A Supreme Court ruling which today upheld a decision finding the Metropolitan Police failed in its investigations into black cab rapist John Worboys will have far-reaching consequences. Worboys was eventually convicted and jailed in 2009.
Two women however, who reported being assaulted by him in 2003 and 2007, took legal action against the force, alleging it had failed to fully investigate their cases.
In 2014, a judge ruled the force had failed the women and ordered it to pay them more than £40,000 in damages for a breach of their human rights. Until then, police had not been able to be found failing to identify and apprehend an unknown suspect.
The police appealed, arguing its duty had been fulfilled simply by having practices and procedures to investigate in place.

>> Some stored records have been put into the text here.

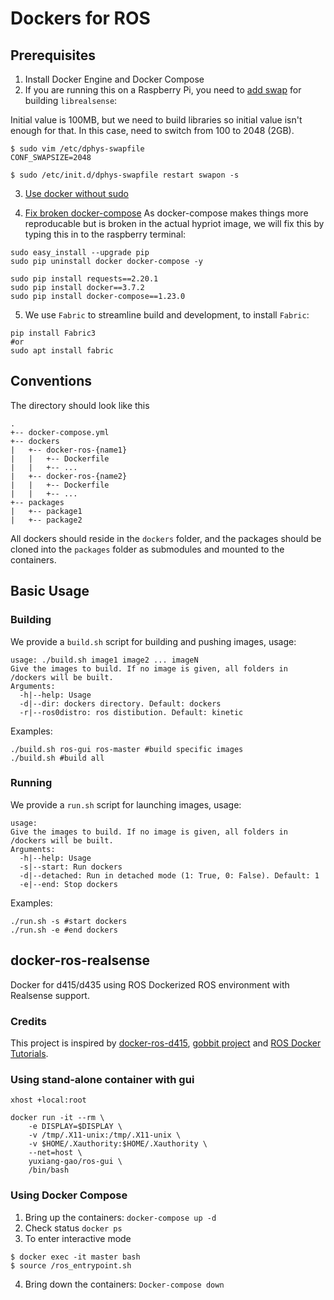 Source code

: # Dockers for ROS
## Prerequisites 
1. Install Docker Engine and Docker Compose
2. If you are running this on a Raspberry Pi, you need to [add swap](https://github.com/IntelRealSense/librealsense/blob/master/doc/installation_raspbian.md) for building `librealsense`:

Initial value is 100MB, but we need to build libraries so initial value isn't enough for that. In this case, need to switch from 100 to 2048 (2GB).

```
$ sudo vim /etc/dphys-swapfile
CONF_SWAPSIZE=2048

$ sudo /etc/init.d/dphys-swapfile restart swapon -s
```

3. [Use docker without sudo](https://askubuntu.com/questions/477551/how-can-i-use-docker-without-sudo)

4. [Fix broken docker-compose](https://www.tomhanoldt.info/blog/dev/docker/docker-on-raspberry-with-gui/)
As docker-compose makes things more reproducable but is broken in the actual hypriot image, we will fix this by typing this in to the raspberry terminal:
```
sudo easy_install --upgrade pip
sudo pip uninstall docker docker-compose -y

sudo pip install requests==2.20.1
sudo pip install docker==3.7.2
sudo pip install docker-compose==1.23.0
```
5. We use `Fabric` to streamline build and development, to install `Fabric`:
```
pip install Fabric3
#or
sudo apt install fabric
```

## Conventions
The directory should look like this
```
.
+-- docker-compose.yml
+-- dockers
|   +-- docker-ros-{name1}
|   |   +-- Dockerfile
|   |   +-- ...
|   +-- docker-ros-{name2}
|   |   +-- Dockerfile
|   |   +-- ...
+-- packages
|   +-- package1
|   +-- package2
```
All dockers should reside in the `dockers` folder, and the packages should be cloned into the `packages` folder as submodules and mounted to the containers.

## Basic Usage
### Building
We provide a `build.sh` script for building and pushing images, usage:
```
usage: ./build.sh image1 image2 ... imageN
Give the images to build. If no image is given, all folders in /dockers will be built.
Arguments:
  -h|--help: Usage
  -d|--dir: dockers directory. Default: dockers
  -r|--ros0distro: ros distibution. Default: kinetic

```
Examples:
```
./build.sh ros-gui ros-master #build specific images
./build.sh #build all 
```
### Running
We provide a `run.sh` script for launching images, usage:
```
usage:
Give the images to build. If no image is given, all folders in /dockers will be built.
Arguments:
  -h|--help: Usage
  -s|--start: Run dockers
  -d|--detached: Run in detached mode (1: True, 0: False). Default: 1
  -e|--end: Stop dockers

```
Examples:
```
./run.sh -s #start dockers
./run.sh -e #end dockers
```
## docker-ros-realsense 
Docker for d415/d435 using ROS
Dockerized ROS environment with Realsense support.


### Credits
This project is inspired by [docker-ros-d415](https://github.com/iory/docker-ros-d415), [gobbit project](https://github.com/frankjoshua/gobbit.git) and [ROS Docker Tutorials](https://docs.docker.com/samples/library/ros/).


### Using stand-alone container with gui
```
xhost +local:root

docker run -it --rm \
    -e DISPLAY=$DISPLAY \
    -v /tmp/.X11-unix:/tmp/.X11-unix \
    -v $HOME/.Xauthority:$HOME/.Xauthority \
    --net=host \
    yuxiang-gao/ros-gui \
    /bin/bash
```
### Using Docker Compose
1. Bring up the containers:
`docker-compose up -d`
2. Check status
`docker ps`
3. To enter interactive mode
```
$ docker exec -it master bash
$ source /ros_entrypoint.sh
```
4. Bring down the containers:
`Docker-compose down`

Today, judges in the Supreme Court have upheld the original ruling. It is a decision which could see more forces now face human rights actions for failures to fully investigate allegations of serious violent crime.
Given our work at Hudgell Solicitors, in which we represent victims of repeated and serial offenders, today’s ruling is of significant interest. We are currently representing the families of the four murder victims of the serial killer Stephen Port. This is a significant decision for the families of Anthony, Gabriel, Daniel and Jack – for whom we have begun civil claims against the Metropolitan Police Service (MPS) on their behalf.
These include a claim under Article 3 of the European Convention on Human Rights relating to inhumane and degrading treatment. Therefore, I would expect today’s judgment to have a positive bearing on our case. This could also strengthen any claims by survivors assaulted by Port.
Port was initially questioned by officers following the death of Anthony Walgate in June 2014, yet went on to kill three more times in strikingly similar circumstances before being caught. Gabriel Kovari and Daniel Whitworth were killed within three months of Anthony, and Jack Taylor was murdered by Port a year later.
Quite rightly, the case is subject to an ongoing Independent Office for Police Conduct (IOPC) investigation, the findings of which are still to be published,
Today’s ruling will have a significant impact for a number of reasons. Firstly, it will mean forces which fail to fully investigate allegations of violent crime could now also find themselves facing similar civil claims for a breach of human rights. Secondly, and more importantly, it will put new pressure on forces to be more thorough when dealing with each and every such allegation of serious violent crime.
The cases of both Worboys and Port have demonstrated this need, as by the time patterns of allegations were identified and investigated, more people had become victims, more people had been left at risk.
In all such cases serious questions must be asked as to whether everything was done to catch offenders as soon as possible, and whether some victims were let down by failures in investigations – whether that be due to procedures or individuals.
If that is the case – as was ruled today with regards Worboys – it is only right that police forces be held to account too.
Whilst this is a very bad day for the Metropolitan Police Service, as there is likely to be many more claims from victims of violent crime, it is a positive day for victims in their fight for justice.